I’ve been having a
conversation
with Piyush Pant over on his blog
that started as a comment he
left
on my Services Aren’t
Stateless
post. He thinks that I’m “missing the crucial point here by implicitly
conflating business process and service state”. While Piyush hasn’t
really defined what he means by these terms, I think I understand what
he’s getting at. Yes, process and service state are different in many
ways, but they are also similar in that they are both service private
data.
Pat Helland (side note – I wish Pat would start blogging again) wrote an
article some time ago titled Data on the Outside vs. Data on the
Inside where
he talked about the differences between service private data and data in
the space between the services. For example, data on the outside is
immutable, requires an open schema for interop, doesn’t need
encapsulation and is representable in XML. Service private data is not
immutable, doesn’t need an open schema for interop, requires
encapsulation and is typically stored in a SQL RDBMS. So on this front,
process and service state are both service private data so conflating
them makes some sense.
However, what’s not in the article is the idea of Resource and Activity
data. Not sure why Pat didn’t include this in the article, but he was
talking about it as far back as PDC
2003. Stu
Charlton described the difference
between resource and activity data in his Autonomous
Services
article:
Activity Data – This is “work in progress” data for any
long-running business operation, and is usually encapsulated by
business logic. A classic example is a shopping cart in any e-commerce
system. This data is mutable, but typically has low concurrency
conflicts, as it is not widely shared. Typically activity data retires
after a long running operation completes, and may be archived in a
decision support system for later analysis.
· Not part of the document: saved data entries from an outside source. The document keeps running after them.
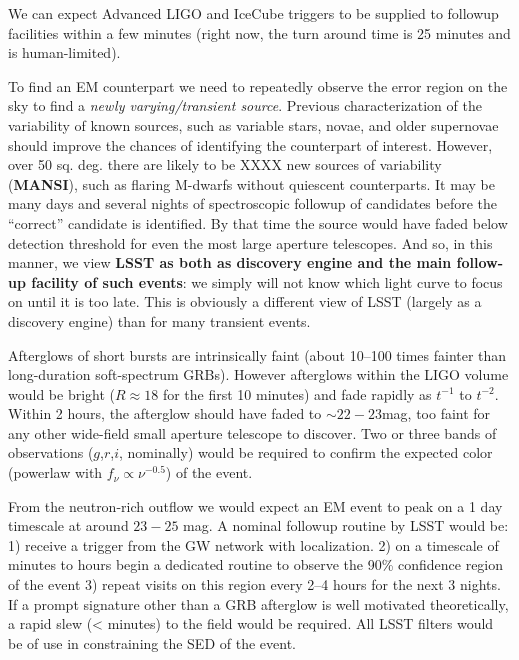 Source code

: \documentclass [11pt]{article}
\begin{document}
We can expect Advanced LIGO and IceCube triggers to be supplied to followup facilities within a few minutes (right now, the turn around time is 25 minutes and is human-limited).

To find an EM counterpart we need to repeatedly observe the error region on the sky to find a {\it newly varying/transient source}.  Previous characterization of the variability of known sources, such as variable stars, novae, and older supernovae should improve the chances of identifying the counterpart of interest. However, over 50 sq. deg. there are likely to be XXXX new sources of variability ({\bf MANSI}), such as flaring M-dwarfs without quiescent counterparts. It may be many days and several nights of spectroscopic followup of candidates before the ``correct'' candidate is identified. By that time the source would have faded below detection threshold for even the most large aperture telescopes. And so, in this manner, we view {\bf LSST as both as discovery engine and the main follow-up facility of such events}: we simply will not know which light curve to focus on until it is too late. This is obviously a different view of LSST (largely as a discovery engine) than  for many transient events.

Afterglows of short bursts are intrinsically faint (about 10--100 times fainter than long-duration soft-spectrum GRBs). However afterglows within the LIGO volume would be bright ($R\approx 18$ for the first 10 minutes) and fade rapidly as $t^{-1}$ to $t^{-2}$. Within 2 hours, the afterglow should have faded to $\sim22-23$mag, too faint for any other wide-field small aperture telescope to discover. Two or three bands of observations ($g$,$r$,$i$, nominally) would be required to confirm the expected color (powerlaw with $f_\nu \propto \nu^{-0.5}$) of the event.

From the neutron-rich outflow we would expect an EM event to peak on a 1 day timescale at around $23-25$ mag. A nominal followup routine by LSST would be: 1) receive a trigger from the GW network with localization. 2) on a timescale of minutes to hours begin a dedicated routine to observe the 90\% confidence region of the event 3) repeat visits on this region every 2--4 hours for the next 3 nights. If a prompt signature other than a GRB afterglow is well motivated theoretically, a rapid slew (< minutes) to the field would be required.  All LSST filters would be of use in constraining the SED of the event.
\end{document}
Resource Data – This is “state of the business” data, which
represents the resources of an organization, and is usually
encapsulated by business logic. Examples are: room availability in a
hotel, inventory levels in a warehouse, account statuses, employee and
customer information. Some resources have a small life span, others
may last a very long time (years). Resource data is usually volatile
with potential for high concurrency conflicts.
So I’m fairly sure that when Piyush says “process state” I should hear
“activity data”. Similarly “service state” is “resource data”. The
differences between activity and resource data lead to some interesting
implementation artifacts, which I assume he getting at when he says I’m
conflating the two. For example, since activity data like shopping cart
has low or no concurrency issues, using an optimistic concurrency scheme
is entirely appropriate, which you would never use for highly volatile
resource data like warehouse inventory levels. In fact, since activity
data doesn’t have concurrency issues, you could even store it inside an
instance of workflow or
orchestration,
which gets serialized to a persistent store when it’s in an idle state.
However, the fact that activity and resource data is handled differently
doesn’t mean that most services won’t have activity data. When Thomas
Erl says that that
stateless services is a “common principle of service orientation”,
essentially what I think he’s saying that services should only have
resource data. And as I said before, this seems wrong to me. Sure,
some services will be stateless. But all services? Services
implement business capabilities. Most business capabilities are long
running processes. Doesn’t that imply that most services in the
enterprise will need to be long running workflows or orchestrations?
So for the most part, Piyush and I just seem to have different names for
the same concepts. The one issue I have with Piyush’s descricription of
process and service state is that he seems to implicitly assume that
processes aren’t services. Why not? Again, not all services will be
processes, but if you’re not exposing processes as services, how exactly
are you exposing them?